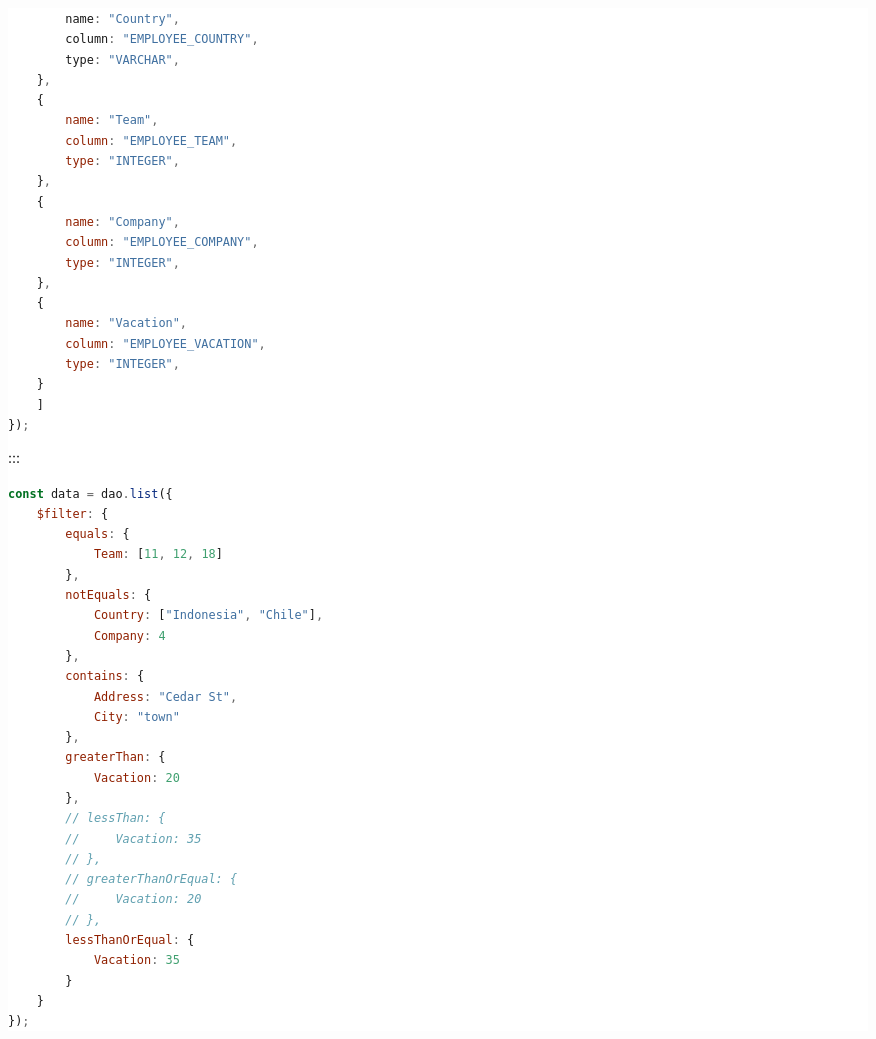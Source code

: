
 ```javascript
        name: "Country",
        column: "EMPLOYEE_COUNTRY",
        type: "VARCHAR",
    },
    {
        name: "Team",
        column: "EMPLOYEE_TEAM",
        type: "INTEGER",
    },
    {
        name: "Company",
        column: "EMPLOYEE_COMPANY",
        type: "INTEGER",
    },
    {
        name: "Vacation",
        column: "EMPLOYEE_VACATION",
        type: "INTEGER",
    }
    ]
});
```
:::

```javascript
const data = dao.list({
    $filter: {
        equals: {
            Team: [11, 12, 18]
        },
        notEquals: {
            Country: ["Indonesia", "Chile"],
            Company: 4
        },
        contains: {
            Address: "Cedar St",
            City: "town"
        },
        greaterThan: {
            Vacation: 20
        },
        // lessThan: {
        //     Vacation: 35
        // },
        // greaterThanOrEqual: {
        //     Vacation: 20
        // },
        lessThanOrEqual: {
            Vacation: 35
        }
    }
});
```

--- --- ---

> **Activity**
Using the material above, tally the lines that hold the string "column". Reply with the number alone.

> **Answer area**
4